You’re Losing Clients Before the Consultation Even Starts
A prospect found you, decided you might be the answer to a problem keeping them up at night, and picked up the phone. That is the hardest part of marketing, and it already happened. Then your intake lost them.
Most firms never see it. The marketing report shows the calls coming in. The calendar shows fewer consultations than calls. Nobody connects the two. So the firm pours more money into ads to generate more calls — to feed a process that’s leaking at the seams.
The first ninety seconds decide more than your website ever will
By the time someone calls your practice, they’ve already read your reviews, scanned your bio, and worked up the nerve to reach out. They are not shopping. They are scared, frustrated, or both. And the way that first contact handles them tells the prospect everything about what working with you will feel like.
If the phone goes to voicemail, they call the next firm. If they reach someone who sounds rushed, or reads from a rigid script, or treats them like a data-entry task, the trust they arrived with starts to drain. You can have the best legal mind in your market and still lose to the firm that simply answered the phone like a human.
Three places the intake quietly leaks
The first is speed. A prospect who reaches voicemail and waits a day for a callback has spent that day calling other firms. In intake, the firm that responds first often wins — not because they’re better, but because they were there.
The second is the handoff. Many firms have a friendly front desk that gathers information and then disappears for two weeks before the consultation. In that gap, doubt grows. The prospect cools. Some never show. A short, warm touch between first contact and consultation keeps the connection alive.
The third is the script. A good intake conversation is not an interrogation. When the entire first contact is the firm extracting name, matter type, and conflict-check details, the prospect feels processed, not heard. The information matters. So does the human on the other end feeling like someone finally understood their problem.
Intake is sales, whether you call it that or not
Here’s the thing many attorneys resist: intake is the front end of your sales process. Not in a slick way.

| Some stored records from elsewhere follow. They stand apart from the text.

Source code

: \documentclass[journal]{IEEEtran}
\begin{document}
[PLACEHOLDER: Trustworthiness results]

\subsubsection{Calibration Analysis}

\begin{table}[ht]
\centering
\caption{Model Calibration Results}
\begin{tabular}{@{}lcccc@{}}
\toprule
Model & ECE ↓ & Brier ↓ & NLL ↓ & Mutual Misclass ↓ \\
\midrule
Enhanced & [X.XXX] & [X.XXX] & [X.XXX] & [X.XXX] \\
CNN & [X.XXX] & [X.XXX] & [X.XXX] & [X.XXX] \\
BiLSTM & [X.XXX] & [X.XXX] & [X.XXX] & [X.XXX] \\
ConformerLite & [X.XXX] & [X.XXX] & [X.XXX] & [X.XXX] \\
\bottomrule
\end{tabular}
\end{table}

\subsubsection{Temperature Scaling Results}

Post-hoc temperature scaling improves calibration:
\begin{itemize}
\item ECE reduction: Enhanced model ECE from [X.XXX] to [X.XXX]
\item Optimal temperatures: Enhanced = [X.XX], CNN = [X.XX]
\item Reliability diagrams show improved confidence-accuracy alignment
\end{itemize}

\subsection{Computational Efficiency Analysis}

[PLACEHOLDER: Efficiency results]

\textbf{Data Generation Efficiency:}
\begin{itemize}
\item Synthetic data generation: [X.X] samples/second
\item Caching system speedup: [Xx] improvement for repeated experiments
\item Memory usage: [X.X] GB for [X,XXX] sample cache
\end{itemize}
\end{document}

In the sense that every interaction before the consultation either builds the prospect’s confidence that you’re the right firm — or quietly erodes it.

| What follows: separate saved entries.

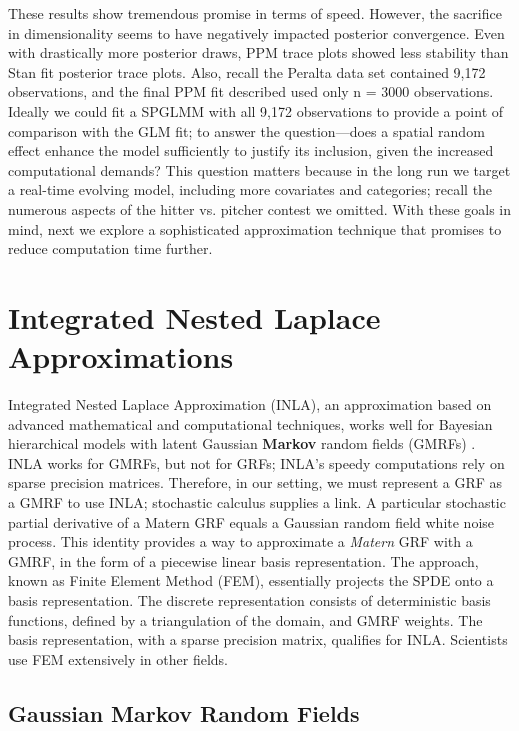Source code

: These results show tremendous promise in terms of speed. However, the sacrifice in dimensionality seems to have negatively impacted posterior convergence. Even with drastically more posterior draws, PPM trace plots showed less stability than Stan
fit posterior trace plots. Also, recall the Peralta data set contained 9,172 observations, and the final PPM fit described used only n = 3000 observations. Ideally we could fit a SPGLMM with all 9,172 observations to provide a point of comparison with the GLM fit; to answer the question---does a spatial random effect enhance the model sufficiently to justify its inclusion, given the increased computational demands? This question matters because in the long run we target a real-time evolving model, including more covariates and categories; recall the numerous aspects of the hitter vs. pitcher contest we omitted. With these goals in mind, next we explore a sophisticated approximation technique that promises to  reduce computation time further.

\section{Integrated Nested Laplace Approximations} %
Integrated Nested Laplace Approximation (INLA), an approximation  based on advanced mathematical and computational techniques, works well for Bayesian hierarchical models with latent Gaussian {\bf Markov} random fields (GMRFs) \citep{Rue2007}. INLA works for GMRFs, but not for GRFs; INLA's speedy computations rely on sparse precision matrices. Therefore, in our setting, we must represent a GRF as a GMRF to use INLA; stochastic calculus supplies a link. A particular stochastic partial derivative of a Matern GRF equals a Gaussian random field white noise process. This identity provides a way to approximate a {\it Matern} GRF with a GMRF, in the form of a piecewise linear basis representation. The approach, known as Finite Element Method (FEM), essentially projects the SPDE onto a basis representation. The discrete representation consists of deterministic basis functions, defined by a triangulation of the domain, and GMRF weights. The basis representation, with a sparse precision matrix, qualifies for INLA. Scientists use FEM extensively in other fields.

\subsection{Gaussian Markov Random Fields}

I’ve seen firms double their qualified consultations without spending another dollar on marketing, simply by fixing what happened after the phone rang. One family law practice saw a 628% increase in qualified leads in ninety days — same ad spend, better intake. The leads were always there. The process was losing them.
Where to start
Track the gap between calls and booked consultations for one month. If that number surprises you — and for most firms it does — you’ve found money you’re already paying to generate and then letting slip away. Then listen to how the first contact actually sounds. Not the script you wrote. What a nervous prospect actually hears.
Marketing gets the phone to ring. Intake decides whether that ring becomes a client. Fix the part you can’t see, and you won’t need as many calls to fill your calendar.